You can use something like Thrift, Google Protocol Buffers or Avro to generate an interface and pass messages between the two languages. This is similar to what Facebook does to communicate between their PHP and other code.
Taking Google proto buffers as an example, you'll create a .proto file that defines some structure. You then run the proto compiler on that .proto file and it will generate corresponding PHP and Java classes which can be passed between the two languages over some middleware bridge.
Avro and Thrift both come with ways to create clients and servers that can talk to one another, where as I believe you are on your own with proto buffers.

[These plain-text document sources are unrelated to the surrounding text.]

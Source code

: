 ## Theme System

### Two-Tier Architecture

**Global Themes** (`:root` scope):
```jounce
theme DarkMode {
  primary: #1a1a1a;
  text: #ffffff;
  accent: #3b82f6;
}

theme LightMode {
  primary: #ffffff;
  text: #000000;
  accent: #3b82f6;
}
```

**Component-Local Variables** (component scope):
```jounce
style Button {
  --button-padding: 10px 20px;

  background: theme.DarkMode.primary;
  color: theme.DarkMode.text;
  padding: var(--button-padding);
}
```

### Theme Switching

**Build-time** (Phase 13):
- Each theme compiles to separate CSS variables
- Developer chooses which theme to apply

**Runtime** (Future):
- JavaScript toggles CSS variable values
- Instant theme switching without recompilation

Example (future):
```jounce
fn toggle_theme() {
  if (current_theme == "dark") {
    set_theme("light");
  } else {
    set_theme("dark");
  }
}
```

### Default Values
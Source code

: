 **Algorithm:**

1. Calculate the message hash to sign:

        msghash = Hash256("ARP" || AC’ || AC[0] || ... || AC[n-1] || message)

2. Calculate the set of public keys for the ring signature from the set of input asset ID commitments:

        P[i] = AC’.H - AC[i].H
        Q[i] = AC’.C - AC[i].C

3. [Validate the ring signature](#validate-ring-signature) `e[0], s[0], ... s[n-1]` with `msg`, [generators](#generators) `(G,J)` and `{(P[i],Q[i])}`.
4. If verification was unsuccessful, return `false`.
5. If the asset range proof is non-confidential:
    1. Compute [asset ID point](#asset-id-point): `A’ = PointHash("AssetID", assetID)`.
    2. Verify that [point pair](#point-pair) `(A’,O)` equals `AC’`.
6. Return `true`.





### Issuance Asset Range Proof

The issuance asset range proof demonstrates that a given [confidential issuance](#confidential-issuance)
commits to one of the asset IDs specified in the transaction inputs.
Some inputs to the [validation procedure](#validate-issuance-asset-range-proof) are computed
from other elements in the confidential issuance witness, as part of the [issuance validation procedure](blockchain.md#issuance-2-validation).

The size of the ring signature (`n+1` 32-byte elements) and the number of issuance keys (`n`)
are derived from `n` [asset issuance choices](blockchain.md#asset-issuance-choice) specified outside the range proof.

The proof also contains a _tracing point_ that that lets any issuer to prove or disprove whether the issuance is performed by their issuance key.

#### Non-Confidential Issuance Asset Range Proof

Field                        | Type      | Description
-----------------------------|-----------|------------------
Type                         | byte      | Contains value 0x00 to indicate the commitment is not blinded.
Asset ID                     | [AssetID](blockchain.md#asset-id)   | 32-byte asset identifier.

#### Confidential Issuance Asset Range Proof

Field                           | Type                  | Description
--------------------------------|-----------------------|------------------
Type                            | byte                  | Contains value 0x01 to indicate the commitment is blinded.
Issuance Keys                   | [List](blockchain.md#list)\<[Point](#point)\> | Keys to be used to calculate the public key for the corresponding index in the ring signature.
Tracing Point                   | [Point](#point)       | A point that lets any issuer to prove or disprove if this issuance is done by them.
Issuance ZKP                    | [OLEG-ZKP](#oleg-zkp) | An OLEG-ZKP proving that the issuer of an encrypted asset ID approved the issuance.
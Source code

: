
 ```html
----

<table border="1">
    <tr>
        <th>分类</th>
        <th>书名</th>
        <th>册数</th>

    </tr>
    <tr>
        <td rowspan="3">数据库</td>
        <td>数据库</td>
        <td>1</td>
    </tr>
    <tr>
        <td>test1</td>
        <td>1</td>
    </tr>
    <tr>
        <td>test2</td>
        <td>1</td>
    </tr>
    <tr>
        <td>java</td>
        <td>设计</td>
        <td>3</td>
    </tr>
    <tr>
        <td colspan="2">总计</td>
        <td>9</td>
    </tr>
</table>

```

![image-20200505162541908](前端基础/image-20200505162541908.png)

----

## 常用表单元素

Here is a tutorial on setting up a Thrift client in PHP: http://chanian.com/2010/05/13/thrift-tutorial-a-php-client/
Of coures the best idea is to go with a PHP implementation that runs ON the JVM and then you will have direct access to all Java libraries. You will be able to call Java objects like they are plain old PHP objects. JVM hosted dynamic languages are also getting very fast, especially w/ JDK 7. Quercus (an implementation of PHP that runs on the JVM) has actually been shown to be faster (4x faster!) than the mainstream PHP interpreter.
Also, if you are running PHP on the JVM then you can spawn threads and queue up background work... and all the other new libraries you'll be able to access... it is a huge win to switch to Quercus.